(INPUT MATERIAL):
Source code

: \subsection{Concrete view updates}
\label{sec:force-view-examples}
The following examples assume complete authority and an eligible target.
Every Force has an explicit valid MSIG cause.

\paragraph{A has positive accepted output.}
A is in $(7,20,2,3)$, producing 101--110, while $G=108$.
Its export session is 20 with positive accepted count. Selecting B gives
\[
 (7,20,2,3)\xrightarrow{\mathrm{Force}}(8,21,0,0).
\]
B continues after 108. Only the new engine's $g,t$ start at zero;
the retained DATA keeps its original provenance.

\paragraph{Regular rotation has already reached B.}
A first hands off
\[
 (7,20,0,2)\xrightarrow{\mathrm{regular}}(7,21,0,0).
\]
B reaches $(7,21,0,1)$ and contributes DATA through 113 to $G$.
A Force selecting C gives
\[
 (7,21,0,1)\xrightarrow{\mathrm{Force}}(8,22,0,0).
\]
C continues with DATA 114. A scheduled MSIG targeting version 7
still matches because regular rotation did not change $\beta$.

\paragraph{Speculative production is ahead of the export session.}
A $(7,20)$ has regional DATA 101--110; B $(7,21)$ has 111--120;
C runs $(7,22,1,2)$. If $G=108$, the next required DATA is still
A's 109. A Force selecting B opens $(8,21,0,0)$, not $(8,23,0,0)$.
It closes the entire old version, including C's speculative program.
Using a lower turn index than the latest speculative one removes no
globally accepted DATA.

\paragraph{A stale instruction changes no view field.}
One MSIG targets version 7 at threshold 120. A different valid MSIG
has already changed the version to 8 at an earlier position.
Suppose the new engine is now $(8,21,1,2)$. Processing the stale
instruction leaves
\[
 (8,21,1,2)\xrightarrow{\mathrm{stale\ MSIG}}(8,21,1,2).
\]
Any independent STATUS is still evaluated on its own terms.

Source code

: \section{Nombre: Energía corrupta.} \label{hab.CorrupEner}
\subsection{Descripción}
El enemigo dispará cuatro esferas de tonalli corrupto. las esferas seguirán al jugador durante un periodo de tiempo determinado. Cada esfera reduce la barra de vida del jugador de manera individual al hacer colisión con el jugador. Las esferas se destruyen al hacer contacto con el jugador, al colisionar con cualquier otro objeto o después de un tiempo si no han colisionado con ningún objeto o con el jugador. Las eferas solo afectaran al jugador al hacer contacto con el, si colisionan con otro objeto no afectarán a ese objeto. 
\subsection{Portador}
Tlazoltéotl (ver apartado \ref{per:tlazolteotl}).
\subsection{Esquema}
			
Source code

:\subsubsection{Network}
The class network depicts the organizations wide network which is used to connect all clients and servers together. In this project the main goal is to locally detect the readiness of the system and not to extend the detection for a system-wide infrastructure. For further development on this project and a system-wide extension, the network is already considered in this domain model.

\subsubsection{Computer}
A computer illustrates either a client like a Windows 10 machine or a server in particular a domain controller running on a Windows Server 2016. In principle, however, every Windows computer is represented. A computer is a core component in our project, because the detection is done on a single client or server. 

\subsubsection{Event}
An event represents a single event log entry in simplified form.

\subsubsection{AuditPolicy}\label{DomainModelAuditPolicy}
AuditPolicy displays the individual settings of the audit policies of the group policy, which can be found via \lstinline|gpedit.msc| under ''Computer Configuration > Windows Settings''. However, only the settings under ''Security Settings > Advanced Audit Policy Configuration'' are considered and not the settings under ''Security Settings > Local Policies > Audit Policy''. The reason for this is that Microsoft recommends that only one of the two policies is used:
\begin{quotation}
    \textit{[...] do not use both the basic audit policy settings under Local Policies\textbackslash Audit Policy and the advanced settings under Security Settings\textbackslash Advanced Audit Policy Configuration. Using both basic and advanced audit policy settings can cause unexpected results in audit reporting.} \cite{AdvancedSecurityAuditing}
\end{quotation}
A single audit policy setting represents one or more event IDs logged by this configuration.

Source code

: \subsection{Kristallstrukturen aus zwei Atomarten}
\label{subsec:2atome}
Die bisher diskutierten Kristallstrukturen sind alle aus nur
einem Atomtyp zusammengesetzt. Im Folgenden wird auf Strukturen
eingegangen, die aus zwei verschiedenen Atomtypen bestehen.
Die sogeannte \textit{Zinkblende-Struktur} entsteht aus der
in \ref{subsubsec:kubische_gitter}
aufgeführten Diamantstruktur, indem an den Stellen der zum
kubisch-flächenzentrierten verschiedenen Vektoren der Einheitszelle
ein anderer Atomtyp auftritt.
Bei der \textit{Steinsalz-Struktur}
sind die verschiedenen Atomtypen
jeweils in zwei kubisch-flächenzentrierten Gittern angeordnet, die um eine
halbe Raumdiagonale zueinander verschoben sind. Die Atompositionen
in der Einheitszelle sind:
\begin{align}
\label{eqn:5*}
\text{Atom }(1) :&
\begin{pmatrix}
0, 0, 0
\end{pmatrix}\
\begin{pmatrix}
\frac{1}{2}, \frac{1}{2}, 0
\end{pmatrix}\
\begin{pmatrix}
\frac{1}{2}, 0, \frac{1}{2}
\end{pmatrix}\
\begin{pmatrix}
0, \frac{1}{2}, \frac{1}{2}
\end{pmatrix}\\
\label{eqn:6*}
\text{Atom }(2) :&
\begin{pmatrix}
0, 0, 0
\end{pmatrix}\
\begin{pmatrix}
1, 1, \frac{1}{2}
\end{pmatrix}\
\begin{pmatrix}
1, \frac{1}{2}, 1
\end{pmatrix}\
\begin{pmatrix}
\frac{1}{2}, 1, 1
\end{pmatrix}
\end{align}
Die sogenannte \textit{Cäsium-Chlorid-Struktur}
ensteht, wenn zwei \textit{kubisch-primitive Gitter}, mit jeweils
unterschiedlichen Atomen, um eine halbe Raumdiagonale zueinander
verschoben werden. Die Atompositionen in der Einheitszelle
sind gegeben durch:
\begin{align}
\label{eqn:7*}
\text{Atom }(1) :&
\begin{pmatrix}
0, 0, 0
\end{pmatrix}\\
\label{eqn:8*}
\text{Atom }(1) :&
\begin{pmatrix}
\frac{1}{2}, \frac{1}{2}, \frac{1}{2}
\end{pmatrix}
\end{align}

(PROBLEM REQUIREMENTS): Every record, from the first to the last, should be transcribed exactly.

(COMPLETED TASK):
Source code

: \subsection{Concrete view updates}
\label{sec:force-view-examples}
The following examples assume complete authority and an eligible target.
Every Force has an explicit valid MSIG cause.

\paragraph{A has positive accepted output.}
A is in $(7,20,2,3)$, producing 101--110, while $G=108$.
Its export session is 20 with positive accepted count. Selecting B gives
\[
 (7,20,2,3)\xrightarrow{\mathrm{Force}}(8,21,0,0).
\]
B continues after 108. Only the new engine's $g,t$ start at zero;
the retained DATA keeps its original provenance.

\paragraph{Regular rotation has already reached B.}
A first hands off
\[
 (7,20,0,2)\xrightarrow{\mathrm{regular}}(7,21,0,0).
\]
B reaches $(7,21,0,1)$ and contributes DATA through 113 to $G$.
A Force selecting C gives
\[
 (7,21,0,1)\xrightarrow{\mathrm{Force}}(8,22,0,0).
\]
C continues with DATA 114. A scheduled MSIG targeting version 7
still matches because regular rotation did not change $\beta$.

\paragraph{Speculative production is ahead of the export session.}
A $(7,20)$ has regional DATA 101--110; B $(7,21)$ has 111--120;
C runs $(7,22,1,2)$. If $G=108$, the next required DATA is still
A's 109. A Force selecting B opens $(8,21,0,0)$, not $(8,23,0,0)$.
It closes the entire old version, including C's speculative program.
Using a lower turn index than the latest speculative one removes no
globally accepted DATA.

\paragraph{A stale instruction changes no view field.}
One MSIG targets version 7 at threshold 120. A different valid MSIG
has already changed the version to 8 at an earlier position.
Suppose the new engine is now $(8,21,1,2)$. Processing the stale
instruction leaves
\[
 (8,21,1,2)\xrightarrow{\mathrm{stale\ MSIG}}(8,21,1,2).
\]
Any independent STATUS is still evaluated on its own terms.

Source code

: \section{Nombre: Energía corrupta.} \label{hab.CorrupEner}
\subsection{Descripción}
El enemigo dispará cuatro esferas de tonalli corrupto. las esferas seguirán al jugador durante un periodo de tiempo determinado. Cada esfera reduce la barra de vida del jugador de manera individual al hacer colisión con el jugador. Las esferas se destruyen al hacer contacto con el jugador, al colisionar con cualquier otro objeto o después de un tiempo si no han colisionado con ningún objeto o con el jugador. Las eferas solo afectaran al jugador al hacer contacto con el, si colisionan con otro objeto no afectarán a ese objeto. 
\subsection{Portador}
Tlazoltéotl (ver apartado \ref{per:tlazolteotl}).
\subsection{Esquema}
			
Source code

:\subsubsection{Network}
The class network depicts the organizations wide network which is used to connect all clients and servers together. In this project the main goal is to locally detect the readiness of the system and not to extend the detection for a system-wide infrastructure. For further development on this project and a system-wide extension, the network is already considered in this domain model.

\subsubsection{Computer}
A computer illustrates either a client like a Windows 10 machine or a server in particular a domain controller running on a Windows Server 2016. In principle, however, every Windows computer is represented. A computer is a core component in our project, because the detection is done on a single client or server. 

\subsubsection{Event}
An event represents a single event log entry in simplified form.

\subsubsection{AuditPolicy}\label{DomainModelAuditPolicy}
AuditPolicy displays the individual settings of the audit policies of the group policy, which can be found via \lstinline|gpedit.msc| under ''Computer Configuration > Windows Settings''. However, only the settings under ''Security Settings > Advanced Audit Policy Configuration'' are considered and not the settings under ''Security Settings > Local Policies > Audit Policy''. The reason for this is that Microsoft recommends that only one of the two policies is used:
\begin{quotation}
    \textit{[...] do not use both the basic audit policy settings under Local Policies\textbackslash Audit Policy and the advanced settings under Security Settings\textbackslash Advanced Audit Policy Configuration. Using both basic and advanced audit policy settings can cause unexpected results in audit reporting.} \cite{AdvancedSecurityAuditing}
\end{quotation}
A single audit policy setting represents one or more event IDs logged by this configuration.

Source code

: \subsection{Kristallstrukturen aus zwei Atomarten}
\label{subsec:2atome}
Die bisher diskutierten Kristallstrukturen sind alle aus nur
einem Atomtyp zusammengesetzt. Im Folgenden wird auf Strukturen
eingegangen, die aus zwei verschiedenen Atomtypen bestehen.
Die sogeannte \textit{Zinkblende-Struktur} entsteht aus der
in \ref{subsubsec:kubische_gitter}
aufgeführten Diamantstruktur, indem an den Stellen der zum
kubisch-flächenzentrierten verschiedenen Vektoren der Einheitszelle
ein anderer Atomtyp auftritt.
Bei der \textit{Steinsalz-Struktur}
sind die verschiedenen Atomtypen
jeweils in zwei kubisch-flächenzentrierten Gittern angeordnet, die um eine
halbe Raumdiagonale zueinander verschoben sind. Die Atompositionen
in der Einheitszelle sind:
\begin{align}
\label{eqn:5*}
\text{Atom }(1) :&
\begin{pmatrix}
0, 0, 0
\end{pmatrix}\
\begin{pmatrix}
\frac{1}{2}, \frac{1}{2}, 0
\end{pmatrix}\
\begin{pmatrix}
\frac{1}{2}, 0, \frac{1}{2}
\end{pmatrix}\
\begin{pmatrix}
0, \frac{1}{2}, \frac{1}{2}
\end{pmatrix}\\
\label{eqn:6*}
\text{Atom }(2) :&
\begin{pmatrix}
0, 0, 0
\end{pmatrix}\
\begin{pmatrix}
1, 1, \frac{1}{2}
\end{pmatrix}\
\begin{pmatrix}
1, \frac{1}{2}, 1
\end{pmatrix}\
\begin{pmatrix}
\frac{1}{2}, 1, 1
\end{pmatrix}
\end{align}
Die sogenannte \textit{Cäsium-Chlorid-Struktur}
ensteht, wenn zwei \textit{kubisch-primitive Gitter}, mit jeweils
unterschiedlichen Atomen, um eine halbe Raumdiagonale zueinander
verschoben werden. Die Atompositionen in der Einheitszelle
sind gegeben durch:
\begin{align}
\label{eqn:7*}
\text{Atom }(1) :&
\begin{pmatrix}
0, 0, 0
\end{pmatrix}\\
\label{eqn:8*}
\text{Atom }(1) :&
\begin{pmatrix}
\frac{1}{2}, \frac{1}{2}, \frac{1}{2}
\end{pmatrix}
\end{align}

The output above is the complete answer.